Blue Giant porta sullo schermo l'ossessione creativa con una franchezza rara nel cinema d'animazione. Yuzuru Tachikawa costruisce un racconto che non romantizza il talento: mostra la pratica ossessiva, l'isolamento, il prezzo fisico ed emotivo di voler diventare il miglior sassofonista jazz del mondo. Dai Miyamoto non è un prodigio nato: è uno studente di Sendai che decide semplicemente di essere eccezionale, e il film segue questa volontà testarda con rigore quasi documentaristico.
La regia fonde animazione tradizionale e sperimentazione visiva nelle scene musicali, dove il disegno si frantuma e ricompone seguendo il ritmo del jazz. Le performance dal vivo non sono illustrate: sono tradotte in movimento puro, in energia che esce dai corpi e invade lo spazio. È un approccio che rispetta la natura improvvisativa della musica senza mai scadere nell'astrazione fine a sé stessa.

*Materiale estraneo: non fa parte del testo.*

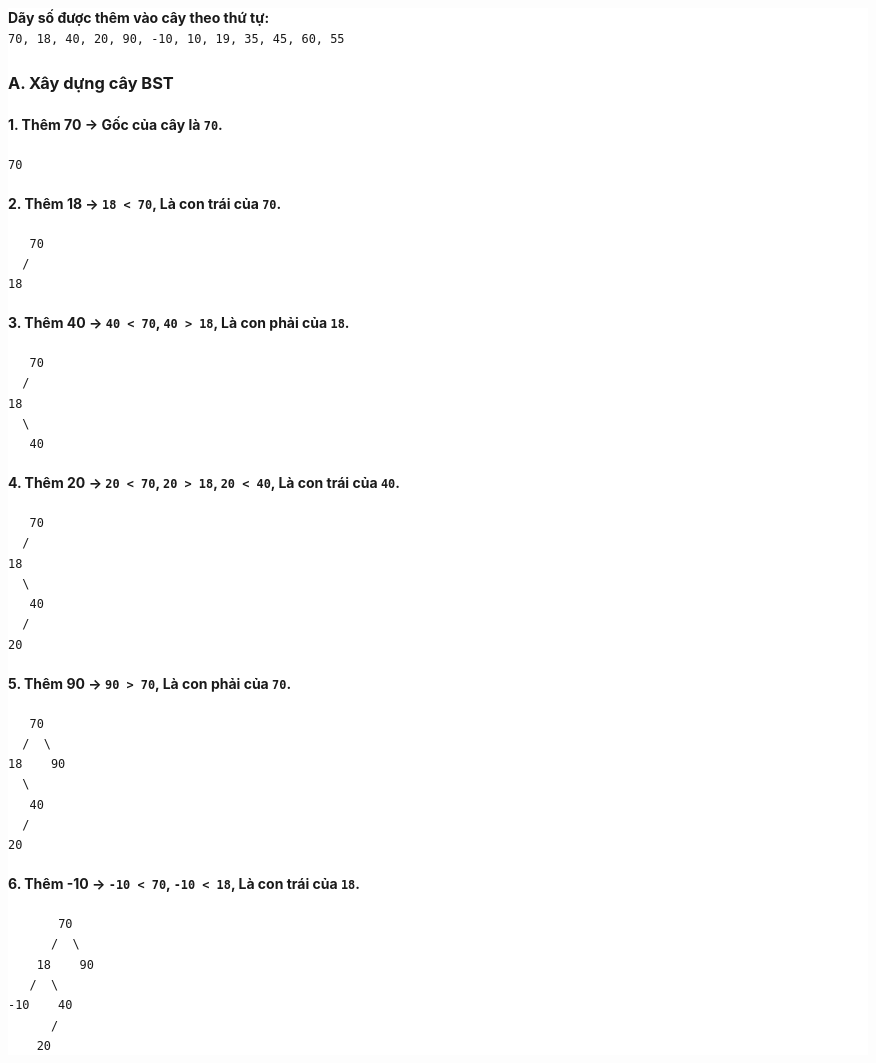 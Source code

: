 **Dãy số được thêm vào cây theo thứ tự:**  
`70, 18, 40, 20, 90, -10, 10, 19, 35, 45, 60, 55`

### **A. Xây dựng cây BST**
#### 1. **Thêm 70** → Gốc của cây là `70`.
```
70
```

#### 2. **Thêm 18** → `18 < 70`, Là con trái của `70`.
```
   70
  /
18
```

#### 3. **Thêm 40** → `40 < 70`, `40 > 18`, Là con phải của `18`.
```
   70
  /
18
  \
   40
```

#### 4. **Thêm 20** → `20 < 70`, `20 > 18`, `20 < 40`, Là con trái của `40`.
```
   70
  /
18
  \
   40
  /
20
```

#### 5. **Thêm 90** → `90 > 70`, Là con phải của `70`.
```
   70
  /  \
18    90
  \
   40
  /
20
```

#### 6. **Thêm -10** → `-10 < 70`, `-10 < 18`, Là con trái của `18`.
```
       70
      /  \
    18    90
   /  \
-10    40
      /
    20
```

Il cast vocale restituisce personaggi credibili nella loro incompletezza: musicisti giovani che non sanno ancora chi diventeranno, legati da un'urgenza comune più forte delle loro insicurezze. Il film ha vinto il Japan Academy Prize per l'animazione dell'anno e ha conquistato il pubblico del festival di Annecy per come bilancia tecnica impeccabile e vulnerabilità emotiva.
Se il cinema può far sentire cosa significa suonare senza che lo spettatore abbia mai toccato uno strumento, Blue Giant ne è la dimostrazione: un film che respira al ritmo del jazz e lascia risuonare l'ambizione come una nota tenuta fino all'ultimo fiato.